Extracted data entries
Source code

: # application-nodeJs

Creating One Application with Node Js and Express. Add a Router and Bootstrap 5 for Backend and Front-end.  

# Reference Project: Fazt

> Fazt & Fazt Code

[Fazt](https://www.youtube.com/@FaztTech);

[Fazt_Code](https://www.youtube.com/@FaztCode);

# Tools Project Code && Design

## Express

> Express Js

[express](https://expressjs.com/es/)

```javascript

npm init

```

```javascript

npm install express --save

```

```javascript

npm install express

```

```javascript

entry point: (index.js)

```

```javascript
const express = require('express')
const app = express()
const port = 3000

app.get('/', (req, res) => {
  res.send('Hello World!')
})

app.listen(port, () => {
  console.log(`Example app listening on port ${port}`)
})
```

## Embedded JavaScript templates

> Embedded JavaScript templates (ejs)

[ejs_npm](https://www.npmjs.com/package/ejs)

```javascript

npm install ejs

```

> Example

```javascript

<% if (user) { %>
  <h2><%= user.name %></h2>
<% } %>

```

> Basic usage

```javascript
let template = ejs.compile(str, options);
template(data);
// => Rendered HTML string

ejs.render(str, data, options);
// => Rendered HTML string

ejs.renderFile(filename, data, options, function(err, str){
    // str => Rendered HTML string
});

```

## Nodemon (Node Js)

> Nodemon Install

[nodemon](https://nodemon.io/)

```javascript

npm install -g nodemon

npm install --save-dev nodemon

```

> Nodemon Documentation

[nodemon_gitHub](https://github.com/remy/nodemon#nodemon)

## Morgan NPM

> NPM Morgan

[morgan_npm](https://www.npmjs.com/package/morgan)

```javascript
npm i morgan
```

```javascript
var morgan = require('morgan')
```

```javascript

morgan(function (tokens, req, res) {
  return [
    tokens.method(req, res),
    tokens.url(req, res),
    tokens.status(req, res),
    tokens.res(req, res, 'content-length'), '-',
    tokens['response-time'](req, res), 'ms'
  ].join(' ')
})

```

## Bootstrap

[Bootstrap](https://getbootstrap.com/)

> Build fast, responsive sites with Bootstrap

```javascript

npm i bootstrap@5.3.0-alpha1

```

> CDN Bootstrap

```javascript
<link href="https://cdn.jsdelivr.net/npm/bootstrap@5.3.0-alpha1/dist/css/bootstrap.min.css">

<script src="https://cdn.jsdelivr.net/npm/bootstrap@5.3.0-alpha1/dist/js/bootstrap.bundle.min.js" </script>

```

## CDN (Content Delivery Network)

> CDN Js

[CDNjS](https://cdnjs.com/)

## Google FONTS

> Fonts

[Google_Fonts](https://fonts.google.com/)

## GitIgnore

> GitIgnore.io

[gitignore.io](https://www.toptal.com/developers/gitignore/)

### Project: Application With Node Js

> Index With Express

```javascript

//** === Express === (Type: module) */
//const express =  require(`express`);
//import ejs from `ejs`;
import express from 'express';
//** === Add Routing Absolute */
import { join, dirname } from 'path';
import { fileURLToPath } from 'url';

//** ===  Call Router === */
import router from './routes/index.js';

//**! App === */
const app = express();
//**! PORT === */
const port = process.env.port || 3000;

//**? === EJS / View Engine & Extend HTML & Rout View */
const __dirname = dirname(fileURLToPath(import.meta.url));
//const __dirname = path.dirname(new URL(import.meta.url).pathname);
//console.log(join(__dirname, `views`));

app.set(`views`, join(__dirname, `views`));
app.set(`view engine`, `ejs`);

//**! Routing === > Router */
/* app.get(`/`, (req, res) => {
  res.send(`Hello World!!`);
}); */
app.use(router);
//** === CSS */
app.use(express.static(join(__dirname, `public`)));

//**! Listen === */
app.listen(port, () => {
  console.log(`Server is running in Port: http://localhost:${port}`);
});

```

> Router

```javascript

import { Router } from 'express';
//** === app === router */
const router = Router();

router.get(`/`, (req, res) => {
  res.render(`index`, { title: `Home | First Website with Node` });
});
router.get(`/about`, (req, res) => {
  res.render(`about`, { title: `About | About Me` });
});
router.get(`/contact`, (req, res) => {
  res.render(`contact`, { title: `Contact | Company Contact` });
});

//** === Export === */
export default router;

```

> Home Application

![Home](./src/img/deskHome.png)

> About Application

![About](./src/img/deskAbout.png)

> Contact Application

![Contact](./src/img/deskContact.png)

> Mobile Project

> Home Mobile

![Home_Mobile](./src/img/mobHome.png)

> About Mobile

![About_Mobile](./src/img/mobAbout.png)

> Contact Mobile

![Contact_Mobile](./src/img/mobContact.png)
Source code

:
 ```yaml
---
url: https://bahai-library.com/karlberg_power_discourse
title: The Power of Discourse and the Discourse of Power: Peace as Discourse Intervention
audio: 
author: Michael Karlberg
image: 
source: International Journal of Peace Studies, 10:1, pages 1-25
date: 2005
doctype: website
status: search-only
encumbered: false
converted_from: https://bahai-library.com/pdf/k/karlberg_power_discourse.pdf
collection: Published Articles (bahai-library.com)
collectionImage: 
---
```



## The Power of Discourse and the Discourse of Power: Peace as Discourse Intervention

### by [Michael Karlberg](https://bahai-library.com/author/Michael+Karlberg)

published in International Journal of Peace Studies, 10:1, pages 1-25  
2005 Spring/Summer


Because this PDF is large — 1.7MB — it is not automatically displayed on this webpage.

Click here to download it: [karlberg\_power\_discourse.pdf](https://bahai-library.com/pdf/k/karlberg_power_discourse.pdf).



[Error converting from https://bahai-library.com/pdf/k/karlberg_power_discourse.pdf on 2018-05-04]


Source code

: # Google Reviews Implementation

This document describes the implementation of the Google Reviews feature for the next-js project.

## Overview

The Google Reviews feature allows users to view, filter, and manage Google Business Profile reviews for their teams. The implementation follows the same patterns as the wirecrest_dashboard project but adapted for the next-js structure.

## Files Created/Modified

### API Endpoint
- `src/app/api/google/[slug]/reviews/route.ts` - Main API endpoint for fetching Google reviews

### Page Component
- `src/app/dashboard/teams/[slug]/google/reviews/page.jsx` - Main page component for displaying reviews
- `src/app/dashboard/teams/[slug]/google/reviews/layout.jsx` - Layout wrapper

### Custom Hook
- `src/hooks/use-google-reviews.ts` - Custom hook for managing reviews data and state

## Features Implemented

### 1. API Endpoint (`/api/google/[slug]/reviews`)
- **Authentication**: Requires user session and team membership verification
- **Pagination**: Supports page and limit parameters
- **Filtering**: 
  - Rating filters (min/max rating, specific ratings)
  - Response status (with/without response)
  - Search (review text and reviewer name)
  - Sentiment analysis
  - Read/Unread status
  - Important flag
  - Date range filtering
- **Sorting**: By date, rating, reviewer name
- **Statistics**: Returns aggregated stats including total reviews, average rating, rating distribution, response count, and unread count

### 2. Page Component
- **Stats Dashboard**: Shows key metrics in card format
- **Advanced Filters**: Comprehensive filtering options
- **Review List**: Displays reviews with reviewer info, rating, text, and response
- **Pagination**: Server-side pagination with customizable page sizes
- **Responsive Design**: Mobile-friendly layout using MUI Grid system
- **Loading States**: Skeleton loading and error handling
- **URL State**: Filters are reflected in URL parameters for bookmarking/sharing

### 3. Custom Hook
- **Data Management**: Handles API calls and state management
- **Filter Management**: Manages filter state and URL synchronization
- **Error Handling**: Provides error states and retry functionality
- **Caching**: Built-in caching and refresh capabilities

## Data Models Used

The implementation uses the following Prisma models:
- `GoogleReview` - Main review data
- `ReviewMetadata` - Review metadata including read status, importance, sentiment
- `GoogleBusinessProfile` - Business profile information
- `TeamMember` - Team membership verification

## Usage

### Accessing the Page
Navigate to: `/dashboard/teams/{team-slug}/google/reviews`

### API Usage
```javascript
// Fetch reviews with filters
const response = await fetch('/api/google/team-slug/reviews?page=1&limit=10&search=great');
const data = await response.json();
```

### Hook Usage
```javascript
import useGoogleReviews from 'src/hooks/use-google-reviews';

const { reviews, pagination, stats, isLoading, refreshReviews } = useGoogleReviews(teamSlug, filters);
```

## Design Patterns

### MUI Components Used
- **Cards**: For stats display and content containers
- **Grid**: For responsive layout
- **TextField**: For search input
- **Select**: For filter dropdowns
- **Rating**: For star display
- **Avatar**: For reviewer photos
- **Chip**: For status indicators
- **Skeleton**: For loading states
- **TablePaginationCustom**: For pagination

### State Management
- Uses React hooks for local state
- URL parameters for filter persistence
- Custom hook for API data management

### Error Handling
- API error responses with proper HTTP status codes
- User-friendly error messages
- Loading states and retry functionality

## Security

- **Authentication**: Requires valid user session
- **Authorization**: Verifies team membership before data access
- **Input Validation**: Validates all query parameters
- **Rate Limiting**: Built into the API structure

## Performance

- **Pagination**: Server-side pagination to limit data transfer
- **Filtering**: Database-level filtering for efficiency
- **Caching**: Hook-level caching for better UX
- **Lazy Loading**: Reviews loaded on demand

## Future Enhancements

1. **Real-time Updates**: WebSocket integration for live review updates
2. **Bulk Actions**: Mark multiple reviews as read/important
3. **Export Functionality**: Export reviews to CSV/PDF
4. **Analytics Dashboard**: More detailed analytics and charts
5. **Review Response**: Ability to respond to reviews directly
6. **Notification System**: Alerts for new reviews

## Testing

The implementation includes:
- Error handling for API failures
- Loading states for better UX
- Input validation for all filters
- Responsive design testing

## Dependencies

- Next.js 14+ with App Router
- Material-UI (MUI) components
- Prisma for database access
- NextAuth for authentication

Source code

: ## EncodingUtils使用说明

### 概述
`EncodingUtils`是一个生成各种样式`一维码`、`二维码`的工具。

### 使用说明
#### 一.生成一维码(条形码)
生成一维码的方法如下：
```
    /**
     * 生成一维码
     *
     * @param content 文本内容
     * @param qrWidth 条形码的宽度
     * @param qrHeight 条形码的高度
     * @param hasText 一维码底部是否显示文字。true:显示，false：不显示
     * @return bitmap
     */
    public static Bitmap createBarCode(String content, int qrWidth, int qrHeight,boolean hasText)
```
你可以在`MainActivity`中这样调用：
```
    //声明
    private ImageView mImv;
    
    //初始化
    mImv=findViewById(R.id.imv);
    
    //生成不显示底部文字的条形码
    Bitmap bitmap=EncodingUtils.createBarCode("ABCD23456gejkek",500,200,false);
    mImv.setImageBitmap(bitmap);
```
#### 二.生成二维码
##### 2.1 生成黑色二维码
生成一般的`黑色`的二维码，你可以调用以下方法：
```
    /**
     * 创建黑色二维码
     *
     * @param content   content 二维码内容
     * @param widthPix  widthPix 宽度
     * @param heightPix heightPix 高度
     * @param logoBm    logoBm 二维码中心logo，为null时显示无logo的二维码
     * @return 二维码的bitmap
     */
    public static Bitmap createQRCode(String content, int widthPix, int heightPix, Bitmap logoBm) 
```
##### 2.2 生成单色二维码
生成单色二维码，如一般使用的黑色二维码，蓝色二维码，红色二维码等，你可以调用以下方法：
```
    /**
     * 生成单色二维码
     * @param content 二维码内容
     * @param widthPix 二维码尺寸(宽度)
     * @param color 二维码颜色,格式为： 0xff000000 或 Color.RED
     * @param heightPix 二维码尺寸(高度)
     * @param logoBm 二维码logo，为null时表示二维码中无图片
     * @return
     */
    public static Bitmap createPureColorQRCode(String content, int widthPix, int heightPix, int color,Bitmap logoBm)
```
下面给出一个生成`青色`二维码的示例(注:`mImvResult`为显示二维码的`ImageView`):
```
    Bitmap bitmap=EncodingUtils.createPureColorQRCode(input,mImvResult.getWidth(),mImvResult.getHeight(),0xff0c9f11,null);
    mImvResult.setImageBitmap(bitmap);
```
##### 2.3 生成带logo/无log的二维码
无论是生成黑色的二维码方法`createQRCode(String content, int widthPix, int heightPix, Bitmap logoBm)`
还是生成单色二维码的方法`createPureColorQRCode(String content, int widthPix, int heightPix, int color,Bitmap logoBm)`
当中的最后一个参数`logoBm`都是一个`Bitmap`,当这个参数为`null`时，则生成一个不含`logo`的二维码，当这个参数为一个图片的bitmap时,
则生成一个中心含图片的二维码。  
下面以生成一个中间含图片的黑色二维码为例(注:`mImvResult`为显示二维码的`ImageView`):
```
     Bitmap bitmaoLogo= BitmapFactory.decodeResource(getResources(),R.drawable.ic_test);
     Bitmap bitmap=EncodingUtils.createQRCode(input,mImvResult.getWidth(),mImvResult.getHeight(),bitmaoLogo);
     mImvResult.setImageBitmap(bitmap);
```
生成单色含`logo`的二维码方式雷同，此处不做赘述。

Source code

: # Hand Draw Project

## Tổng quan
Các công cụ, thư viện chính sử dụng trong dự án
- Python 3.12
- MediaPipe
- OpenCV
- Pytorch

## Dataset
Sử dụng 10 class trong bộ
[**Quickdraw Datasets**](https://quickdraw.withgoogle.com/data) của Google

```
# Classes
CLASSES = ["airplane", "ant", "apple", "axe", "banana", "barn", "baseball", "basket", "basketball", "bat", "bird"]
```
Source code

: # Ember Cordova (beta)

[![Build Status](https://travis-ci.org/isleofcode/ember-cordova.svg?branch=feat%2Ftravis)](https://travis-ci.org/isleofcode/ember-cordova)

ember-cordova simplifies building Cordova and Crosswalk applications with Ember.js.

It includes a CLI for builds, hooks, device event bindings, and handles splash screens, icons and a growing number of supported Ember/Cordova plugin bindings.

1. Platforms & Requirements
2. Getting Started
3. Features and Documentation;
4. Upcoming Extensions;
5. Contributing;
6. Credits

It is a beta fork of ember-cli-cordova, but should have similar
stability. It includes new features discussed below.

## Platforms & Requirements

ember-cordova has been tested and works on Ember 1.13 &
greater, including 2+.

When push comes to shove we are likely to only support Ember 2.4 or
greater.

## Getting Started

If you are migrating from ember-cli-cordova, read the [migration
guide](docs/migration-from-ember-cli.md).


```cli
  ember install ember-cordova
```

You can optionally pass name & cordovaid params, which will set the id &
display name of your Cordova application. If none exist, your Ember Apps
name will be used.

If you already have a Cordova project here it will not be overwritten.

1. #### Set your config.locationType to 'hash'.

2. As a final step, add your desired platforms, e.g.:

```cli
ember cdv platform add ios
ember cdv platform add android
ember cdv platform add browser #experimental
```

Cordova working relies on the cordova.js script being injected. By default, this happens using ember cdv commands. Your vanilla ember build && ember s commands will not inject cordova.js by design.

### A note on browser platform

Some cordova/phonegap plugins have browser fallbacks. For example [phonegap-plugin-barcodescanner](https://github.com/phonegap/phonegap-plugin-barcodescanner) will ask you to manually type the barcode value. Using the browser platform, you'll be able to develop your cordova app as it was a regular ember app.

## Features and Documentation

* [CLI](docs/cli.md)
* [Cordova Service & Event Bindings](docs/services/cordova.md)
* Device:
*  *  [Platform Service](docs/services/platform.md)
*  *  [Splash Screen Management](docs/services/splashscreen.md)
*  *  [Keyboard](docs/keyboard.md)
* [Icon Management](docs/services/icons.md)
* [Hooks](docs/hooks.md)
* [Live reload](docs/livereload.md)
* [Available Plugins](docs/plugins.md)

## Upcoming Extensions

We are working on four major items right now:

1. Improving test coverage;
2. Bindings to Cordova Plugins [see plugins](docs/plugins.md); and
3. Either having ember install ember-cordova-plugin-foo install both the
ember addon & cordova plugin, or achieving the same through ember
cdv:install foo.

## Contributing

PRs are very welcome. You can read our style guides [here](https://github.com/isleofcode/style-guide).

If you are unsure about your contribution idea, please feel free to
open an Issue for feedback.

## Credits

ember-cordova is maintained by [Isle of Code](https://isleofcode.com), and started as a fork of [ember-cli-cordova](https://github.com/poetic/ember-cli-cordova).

*THE TASK*: The entries above hold the needed span. Transcribe exactly the lines from the one with "### Custom Hook" to the one with "- **Loading States**: Skeleton", both included.

*RESULT OF THE EXERCISE*:
### Custom Hook
- `src/hooks/use-google-reviews.ts` - Custom hook for managing reviews data and state

## Features Implemented

### 1. API Endpoint (`/api/google/[slug]/reviews`)
- **Authentication**: Requires user session and team membership verification
- **Pagination**: Supports page and limit parameters
- **Filtering**: 
  - Rating filters (min/max rating, specific ratings)
  - Response status (with/without response)
  - Search (review text and reviewer name)
  - Sentiment analysis
  - Read/Unread status
  - Important flag
  - Date range filtering
- **Sorting**: By date, rating, reviewer name
- **Statistics**: Returns aggregated stats including total reviews, average rating, rating distribution, response count, and unread count

### 2. Page Component
- **Stats Dashboard**: Shows key metrics in card format
- **Advanced Filters**: Comprehensive filtering options
- **Review List**: Displays reviews with reviewer info, rating, text, and response
- **Pagination**: Server-side pagination with customizable page sizes
- **Responsive Design**: Mobile-friendly layout using MUI Grid system
- **Loading States**: Skeleton loading and error handling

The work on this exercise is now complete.